## Directions for this task:
Go through the listing below and repeat it exactly, dropping the pictures.

(Entries provided Opens)

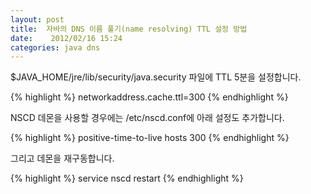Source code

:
 ```yaml
---
layout: post
title:  자바의 DNS 이름 풀기(name resolving) TTL 설정 방법
date:    2012/02/16 15:24
categories: java dns
---
```

$JAVA_HOME/jre/lib/security/java.security 파일에 TTL 5분을 설정합니다.

{% highlight %}
networkaddress.cache.ttl=300
{% endhighlight %}

NSCD 데몬을 사용할 경우에는 /etc/nscd.conf에 아래 설정도 추가합니다.

{% highlight %}
positive-time-to-live hosts 300
{% endhighlight %}

그리고 데몬을 재구동합니다.

{% highlight %}
service nscd restart
{% endhighlight %}
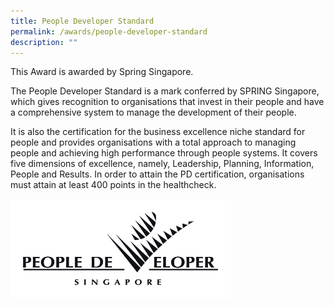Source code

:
 ```yaml
---
title: People Developer Standard
permalink: /awards/people-developer-standard
description: ""
---
```

This Award is awarded by Spring Singapore.

The People Developer Standard is a mark conferred by SPRING Singapore, which gives recognition to organisations that invest in their people and have a comprehensive system to manage the development of their people.

It is also the certification for the business excellence niche standard for people and provides organisations with a total approach to managing people and achieving high performance through people systems. It covers five dimensions of excellence, namely, Leadership, Planning, Information, People and Results. In order to attain the PD certification, organisations must attain at least 400 points in the healthcheck.

<img src="/images/20140309131640.jpg" 
     style="width:70%">

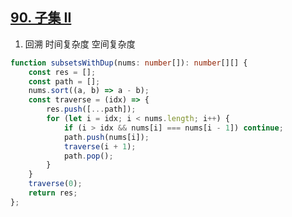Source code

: ## [90. 子集 II](https://leetcode.cn/problems/subsets-ii/description/)

1. 回溯 时间复杂度 空间复杂度
```ts
function subsetsWithDup(nums: number[]): number[][] {
    const res = [];
    const path = [];
    nums.sort((a, b) => a - b);
    const traverse = (idx) => {
        res.push([...path]);
        for (let i = idx; i < nums.length; i++) {
            if (i > idx && nums[i] === nums[i - 1]) continue;
            path.push(nums[i]);
            traverse(i + 1);
            path.pop();
        }
    }
    traverse(0);
    return res;
};
```
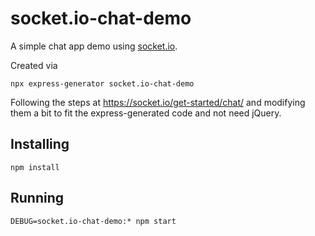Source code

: # socket.io-chat-demo

A simple chat app demo using [socket.io](https://socket.io).

Created via
```
npx express-generator socket.io-chat-demo
```

Following the steps at https://socket.io/get-started/chat/ and modifying them a bit to fit the express-generated code and not need jQuery.

## Installing

```
npm install
```

## Running

```
DEBUG=socket.io-chat-demo:* npm start
```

(Entries provided Closes)

## Response to this exercise:
Source code

:
 ```yaml
---
layout: post
title:  자바의 DNS 이름 풀기(name resolving) TTL 설정 방법
date:    2012/02/16 15:24
categories: java dns
---
```

$JAVA_HOME/jre/lib/security/java.security 파일에 TTL 5분을 설정합니다.

{% highlight %}
networkaddress.cache.ttl=300
{% endhighlight %}

NSCD 데몬을 사용할 경우에는 /etc/nscd.conf에 아래 설정도 추가합니다.

{% highlight %}
positive-time-to-live hosts 300
{% endhighlight %}

그리고 데몬을 재구동합니다.

{% highlight %}
service nscd restart
{% endhighlight %}
Source code

:
 ```yaml
---
title: People Developer Standard
permalink: /awards/people-developer-standard
description: ""
---
```

This Award is awarded by Spring Singapore.

The People Developer Standard is a mark conferred by SPRING Singapore, which gives recognition to organisations that invest in their people and have a comprehensive system to manage the development of their people.

It is also the certification for the business excellence niche standard for people and provides organisations with a total approach to managing people and achieving high performance through people systems. It covers five dimensions of excellence, namely, Leadership, Planning, Information, People and Results. In order to attain the PD certification, organisations must attain at least 400 points in the healthcheck.

<img src="/images/20140309131640.jpg" 
     style="width:70%">

Source code

: ## [90. 子集 II](https://leetcode.cn/problems/subsets-ii/description/)

1. 回溯 时间复杂度 空间复杂度
```ts
function subsetsWithDup(nums: number[]): number[][] {
    const res = [];
    const path = [];
    nums.sort((a, b) => a - b);
    const traverse = (idx) => {
        res.push([...path]);
        for (let i = idx; i < nums.length; i++) {
            if (i > idx && nums[i] === nums[i - 1]) continue;
            path.push(nums[i]);
            traverse(i + 1);
            path.pop();
        }
    }
    traverse(0);
    return res;
};
```
Source code

: # socket.io-chat-demo

A simple chat app demo using [socket.io](https://socket.io).

Created via
```
npx express-generator socket.io-chat-demo
```

Following the steps at https://socket.io/get-started/chat/ and modifying them a bit to fit the express-generated code and not need jQuery.

## Installing

```
npm install
```

## Running

```
DEBUG=socket.io-chat-demo:* npm start
```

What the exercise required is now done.